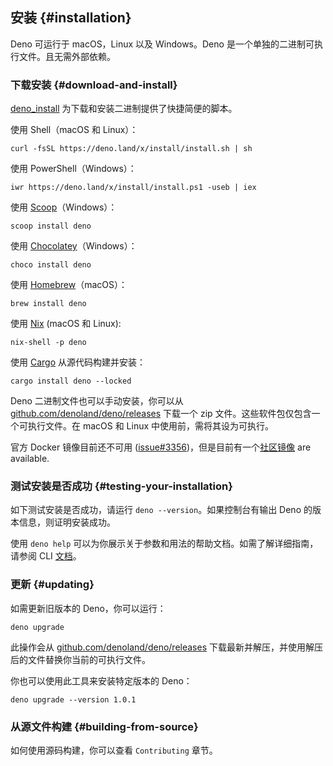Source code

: ## 安装 {#installation}

Deno 可运行于 macOS，Linux 以及 Windows。Deno 是一个单独的二进制可执行文件。且无需外部依赖。

### 下载安装 {#download-and-install}

[deno_install](https://github.com/denoland/deno_install) 为下载和安装二进制提供了快捷简便的脚本。

使用 Shell（macOS 和 Linux）：

```shell
curl -fsSL https://deno.land/x/install/install.sh | sh
```

使用 PowerShell（Windows）：

```shell
iwr https://deno.land/x/install/install.ps1 -useb | iex
```

使用 [Scoop](https://scoop.sh/)（Windows）：

```shell
scoop install deno
```

使用 [Chocolatey](https://chocolatey.org/packages/deno)（Windows）：

```shell
choco install deno
```

使用 [Homebrew](https://formulae.brew.sh/formula/deno)（macOS）：

```shell
brew install deno
```

使用 [Nix](https://nixos.org/download.html) (macOS 和 Linux):

```shell
nix-shell -p deno
```

使用 [Cargo](https://crates.io/crates/deno) 从源代码构建并安装：

```shell
cargo install deno --locked
```

Deno 二进制文件也可以手动安装，你可以从 [github.com/denoland/deno/releases](https://github.com/denoland/deno/releases) 下载一个 zip 文件。这些软件包仅包含一个可执行文件。在 macOS 和 Linux 中使用前，需将其设为可执行。

官方 Docker 镜像目前还不可用 
([issue#3356](https://github.com/denoland/deno/issues/3356))，但是目前有一个[社区镜像](https://github.com/hayd/deno-docker) are available.

### 测试安装是否成功 {#testing-your-installation}

如下测试安装是否成功，请运行 `deno --version`。如果控制台有输出 Deno 的版本信息，则证明安装成功。

使用 `deno help` 可以为你展示关于参数和用法的帮助文档。如需了解详细指南，请参阅 CLI [文档](./command_line_interface.md)。

### 更新 {#updating}

如需更新旧版本的 Deno，你可以运行：

```shell
deno upgrade
```

此操作会从 [github.com/denoland/deno/releases](https://github.com/denoland/deno/releases) 下载最新并解压，并使用解压后的文件替换你当前的可执行文件。

你也可以使用此工具来安装特定版本的 Deno：

```shell
deno upgrade --version 1.0.1
```

### 从源文件构建 {#building-from-source}

如何使用源码构建，你可以查看 `Contributing` 章节。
┄┄┄┄┄┄┄┄┄┄┄┄┄┄┄┄┄┄┄┄
* What this task involves:
Filter the records for lines holding the string "download". Copy each one.

* Answer section:
### 下载安装 {#download-and-install}
使用 [Nix](https://nixos.org/download.html) (macOS 和 Linux):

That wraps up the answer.